I first encountered Kristine Kathryn Rusch as part of the writing team (with Dean Wesley Smith) that wrote so many Star Trek novels when I was younger. Later she wrote a gripping, if somewhat forgettable Star Wars novel that made me curious about her work.
Years later I got a subscription to Asimov’s magazine for a birthday gift. In one of those pulpy, paperback sized publications was a story by Kristine Kathryn Rusch about a team of divers that salvage wrecks in space. The story was fascinating and terrifying and full of great tension and wonderful mystery.
Then I stumbled upon this book. Diving into the Wreck is that short story that I read and two others that are sequels to it. This is the story of Boss, an experienced wreck diver who has built a career around finding abandoned wrecks in space and diving them for tidbits of long lost technology or other valuable goods. She discovers a wreck from a long lost empire that was apparently using some kind of secret stealth tech. She puts together a team to dive it.
That’s when things go horribly wrong. Because there’s a reason that stealth tech is secret and no longer around. There’s a reason the ship wasn’t found for so long. The secrets are terrifying and almost painful to read.
Boss is an amazingly personal character, especially for one who does not have a name. The three stories in this book explore the history of that lost empire and the technology that apparently drove it, and possibly ruined it.
My memory of this book is one of non-stop action and edge-of-the-seat suspense. However, it pulls off an interesting compromise. The action does not devolve into fight scenes, and in fact, many times happens in slow motion, as is necessary in a low gravity environment. Most of the suspense is personal peril. Boss is careful, she doesn’t like to take risks but there always comes a point in any dive where risks have to be taken. Where people take the risks in order to make a discovery, or when foolish actions have to be corrected.

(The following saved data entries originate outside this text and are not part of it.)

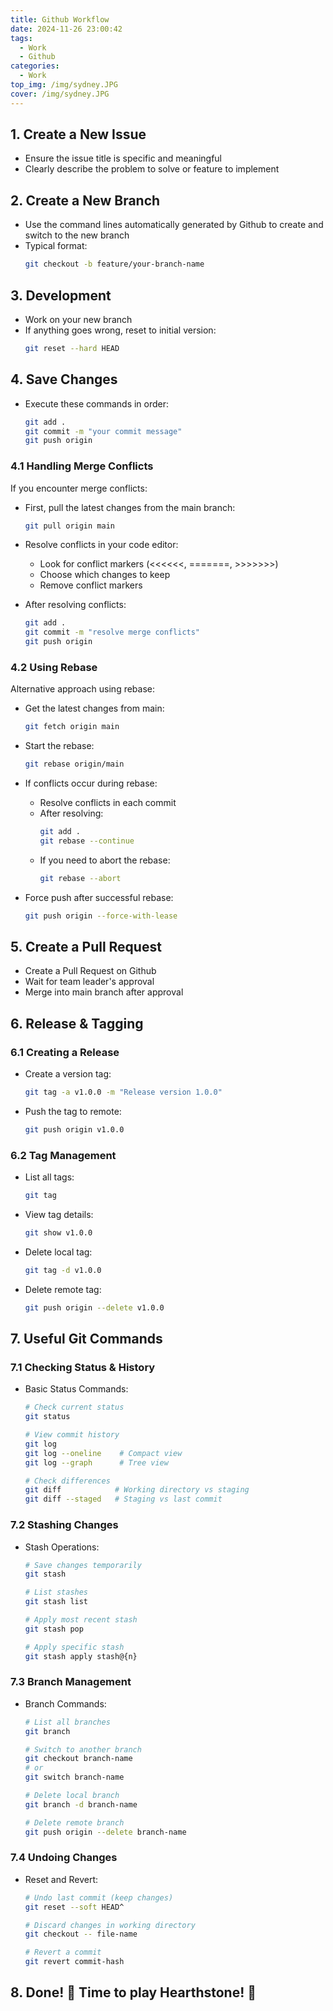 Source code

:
 ```yaml
---
title: Github Workflow
date: 2024-11-26 23:00:42
tags:
  - Work
  - Github
categories:
  - Work
top_img: /img/sydney.JPG
cover: /img/sydney.JPG
---
```


## 1. Create a New Issue

- Ensure the issue title is specific and meaningful
- Clearly describe the problem to solve or feature to implement

## 2. Create a New Branch

- Use the command lines automatically generated by Github to create and switch to the new branch
- Typical format:
  ```bash
  git checkout -b feature/your-branch-name
  ```
  <!--more-->

## 3. Development

- Work on your new branch
- If anything goes wrong, reset to initial version:
  ```bash
  git reset --hard HEAD
  ```

## 4. Save Changes

- Execute these commands in order:
  ```bash
  git add .
  git commit -m "your commit message"
  git push origin
  ```

### 4.1 Handling Merge Conflicts

If you encounter merge conflicts:

- First, pull the latest changes from the main branch:

  ```bash
  git pull origin main
  ```

- Resolve conflicts in your code editor:

  - Look for conflict markers (<<<<<<, =======, >>>>>>>)
  - Choose which changes to keep
  - Remove conflict markers

- After resolving conflicts:
  ```bash
  git add .
  git commit -m "resolve merge conflicts"
  git push origin
  ```

### 4.2 Using Rebase

Alternative approach using rebase:

- Get the latest changes from main:

  ```bash
  git fetch origin main
  ```

- Start the rebase:

  ```bash
  git rebase origin/main
  ```

- If conflicts occur during rebase:

  - Resolve conflicts in each commit
  - After resolving:
    ```bash
    git add .
    git rebase --continue
    ```
  - If you need to abort the rebase:
    ```bash
    git rebase --abort
    ```

- Force push after successful rebase:
  ```bash
  git push origin --force-with-lease
  ```

## 5. Create a Pull Request

- Create a Pull Request on Github
- Wait for team leader's approval
- Merge into main branch after approval

## 6. Release & Tagging

### 6.1 Creating a Release

- Create a version tag:

  ```bash
  git tag -a v1.0.0 -m "Release version 1.0.0"
  ```

- Push the tag to remote:
  ```bash
  git push origin v1.0.0
  ```

### 6.2 Tag Management

- List all tags:

  ```bash
  git tag
  ```

- View tag details:

  ```bash
  git show v1.0.0
  ```

- Delete local tag:

  ```bash
  git tag -d v1.0.0
  ```

- Delete remote tag:
  ```bash
  git push origin --delete v1.0.0
  ```

## 7. Useful Git Commands

### 7.1 Checking Status & History

- Basic Status Commands:

  ```bash
  # Check current status
  git status

  # View commit history
  git log
  git log --oneline    # Compact view
  git log --graph      # Tree view

  # Check differences
  git diff            # Working directory vs staging
  git diff --staged   # Staging vs last commit
  ```

### 7.2 Stashing Changes

- Stash Operations:

  ```bash
  # Save changes temporarily
  git stash

  # List stashes
  git stash list

  # Apply most recent stash
  git stash pop

  # Apply specific stash
  git stash apply stash@{n}
  ```

### 7.3 Branch Management

- Branch Commands:

  ```bash
  # List all branches
  git branch

  # Switch to another branch
  git checkout branch-name
  # or
  git switch branch-name

  # Delete local branch
  git branch -d branch-name

  # Delete remote branch
  git push origin --delete branch-name
  ```

### 7.4 Undoing Changes

- Reset and Revert:

  ```bash
  # Undo last commit (keep changes)
  git reset --soft HEAD^

  # Discard changes in working directory
  git checkout -- file-name

  # Revert a commit
  git revert commit-hash
  ```

## 8. Done! 🎉 Time to play Hearthstone! 🤪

What Rusch had done beautifully is show me characters that I learn to care about on the same level as the empathic Boss. These are people and when they are diving an abandoned wreck in space and suddenly the comm goes dead I feel just as frantic and helpless as Boss while she waits for a response as she calls them over and over.
I understand that Rusch based some of the techniques of the space wreck divers on actual wreck divers here on earth and the parallels are pretty similar. If you puncture a suit or snag an oxygen line on a sharp piece of metal or get trapped behind a shifting bulkhead you will die just as quickly at the bottom of the ocean as you will in space. The details added enough to the story that it felt real.
It also felt like there was a great history behind it and I found that to be fascinating. One of the things that I have always loved about Tolkien is the vast feeling of history that his stoies evoke with the hidden and abandoned cities and the old watchtowers. This book gives me that same sense of wonder with ancient derelicts that suddenly appear in space, abandoned and thousands of years old bearing forgotten, rumored technology. The history is alive and it feels so much deeper for it.